History/Classics 700


Masters Thesis, Department of Classics
Late Antique Legislation on Infanticide and Exposure
Catherine J. Mansell


directed by Professor Dennis P. Kehoe, Tulane University

An inescapable tenet of the Roman society was the supreme power of the pater familias, including the power of life and death over his children. Where infants were concerned, a father could exercise this power through exposure or infanticide. It is agreed among most scholars that each of these practices was widespread although it is impossible to know to what extent social practice followed legal right . Furthermore, ancient authors disagreed on the practices. The Jewish writers Philo of Alexandria and Flavius Josephus each opposed to exposure and infanticide, and the Roman historian Cornelius Tacitus notes that Jews tended to raise all their young (Hist 5.5). In general, the power a father exercised over his children by virtue of patria potestas was accepted as an absolute legal right and remained relatively unchallenged until the Christian era, when emperors began legislating to restrict both exposure and infanticide. These laws culminated with unconditional ban on infanticide issued by the Western emperor Valentinian I (364-375) in 374 (JC 8.52.2).

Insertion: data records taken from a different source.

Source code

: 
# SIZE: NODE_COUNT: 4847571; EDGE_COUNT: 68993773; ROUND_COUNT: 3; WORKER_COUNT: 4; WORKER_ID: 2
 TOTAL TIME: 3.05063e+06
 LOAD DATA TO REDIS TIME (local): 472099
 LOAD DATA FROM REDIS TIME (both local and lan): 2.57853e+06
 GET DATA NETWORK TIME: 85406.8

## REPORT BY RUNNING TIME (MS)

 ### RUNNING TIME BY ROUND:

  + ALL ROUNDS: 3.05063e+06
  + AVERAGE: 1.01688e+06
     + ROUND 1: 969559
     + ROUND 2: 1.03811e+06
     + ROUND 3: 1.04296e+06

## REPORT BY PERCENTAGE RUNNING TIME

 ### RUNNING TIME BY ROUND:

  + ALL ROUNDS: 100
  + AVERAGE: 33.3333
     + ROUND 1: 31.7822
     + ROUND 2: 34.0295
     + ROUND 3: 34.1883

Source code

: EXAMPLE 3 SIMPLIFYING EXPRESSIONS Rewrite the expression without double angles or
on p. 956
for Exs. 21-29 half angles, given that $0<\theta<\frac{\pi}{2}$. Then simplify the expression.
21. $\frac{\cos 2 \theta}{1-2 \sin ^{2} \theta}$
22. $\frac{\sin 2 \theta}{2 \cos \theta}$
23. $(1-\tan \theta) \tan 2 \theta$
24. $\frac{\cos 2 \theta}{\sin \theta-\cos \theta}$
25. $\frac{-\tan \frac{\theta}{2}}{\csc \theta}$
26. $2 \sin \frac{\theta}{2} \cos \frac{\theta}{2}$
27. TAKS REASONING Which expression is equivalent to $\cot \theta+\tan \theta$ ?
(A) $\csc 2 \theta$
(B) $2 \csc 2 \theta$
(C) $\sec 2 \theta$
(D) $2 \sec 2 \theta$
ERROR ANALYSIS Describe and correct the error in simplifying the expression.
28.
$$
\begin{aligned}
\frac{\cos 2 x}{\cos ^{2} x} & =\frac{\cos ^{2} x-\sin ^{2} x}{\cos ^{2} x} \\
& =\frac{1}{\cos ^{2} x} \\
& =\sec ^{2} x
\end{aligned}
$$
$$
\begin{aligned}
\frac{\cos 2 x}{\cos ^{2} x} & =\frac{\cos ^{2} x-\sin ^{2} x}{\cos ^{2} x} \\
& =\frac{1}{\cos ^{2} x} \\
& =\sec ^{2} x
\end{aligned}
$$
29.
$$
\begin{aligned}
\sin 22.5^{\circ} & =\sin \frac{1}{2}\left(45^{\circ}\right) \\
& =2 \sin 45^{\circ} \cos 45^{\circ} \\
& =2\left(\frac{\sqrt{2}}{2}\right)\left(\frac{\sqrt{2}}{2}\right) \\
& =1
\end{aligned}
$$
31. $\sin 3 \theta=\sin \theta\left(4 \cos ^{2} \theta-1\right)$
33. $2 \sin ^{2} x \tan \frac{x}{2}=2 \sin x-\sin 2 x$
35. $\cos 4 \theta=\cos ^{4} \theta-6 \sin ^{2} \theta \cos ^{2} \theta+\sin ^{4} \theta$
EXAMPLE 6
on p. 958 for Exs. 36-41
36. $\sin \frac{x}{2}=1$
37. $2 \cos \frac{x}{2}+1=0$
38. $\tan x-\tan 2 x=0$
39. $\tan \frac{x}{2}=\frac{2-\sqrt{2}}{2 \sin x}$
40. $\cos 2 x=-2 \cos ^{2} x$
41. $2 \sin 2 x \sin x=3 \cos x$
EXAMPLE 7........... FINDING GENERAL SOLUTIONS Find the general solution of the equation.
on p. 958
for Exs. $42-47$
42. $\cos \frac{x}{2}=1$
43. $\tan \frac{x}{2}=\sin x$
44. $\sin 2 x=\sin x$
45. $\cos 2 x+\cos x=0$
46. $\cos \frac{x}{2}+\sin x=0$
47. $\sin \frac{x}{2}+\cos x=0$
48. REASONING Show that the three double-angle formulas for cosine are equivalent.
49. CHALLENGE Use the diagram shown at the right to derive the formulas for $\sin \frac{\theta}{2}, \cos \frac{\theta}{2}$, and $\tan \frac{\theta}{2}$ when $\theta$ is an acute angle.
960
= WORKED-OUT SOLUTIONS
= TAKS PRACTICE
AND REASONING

In this thesis, I shall look at the hitherto negelected Christian concerns with terminating "the power of life and death ("vitae et necis potestas) against the Christian morality. Several previous scholars have noted in passing that the prohibition of exposure and infanticide was consistent with the Christian empire's increasing restriction on the exercise of patria potestas. At the same time, Christian writers condemned exposure and infanticide as a way of restricting illicit sex[. But as yet no one has elucidated how the Christian writers tended to emphasize the accountability of the mother (as well as the father) in this matter, thereby placing much more responsibility on the mother than had been accorded to her under classical Roman law. This accountability of the mother applied both to the well-being of the infant and also to the procreative act itself. Hence, such notable church fathers as St. Basil of Caesarea and St. Ambrose stressed the mother's responsibility for her children, and each severely criticized mothers who chose to abandon their young. St. Augustine even went so far as to propose that a wife send her husband to a prostitute if he wished to engage in non-procreative acts, thereby suggesting that some of the responsibility for moral, procreative sex lay with the mother. What these changes in patristic literature marked, then, was not only a changing attitudes toward sexuality, but also a new position on women at odds with that in classical Roman law. This thesis will trace the development of this attitude toward mothers and sexuality in the early Christian writers, and explain how this change in attitude influenced social legislation of Late Antiquity,. The changes of the laws restricting the rights of a father over the lives of his children, in turn, were part of the wider story of how Roman legal precepts were accommodated to the ethical and moral concerns of a Christian society.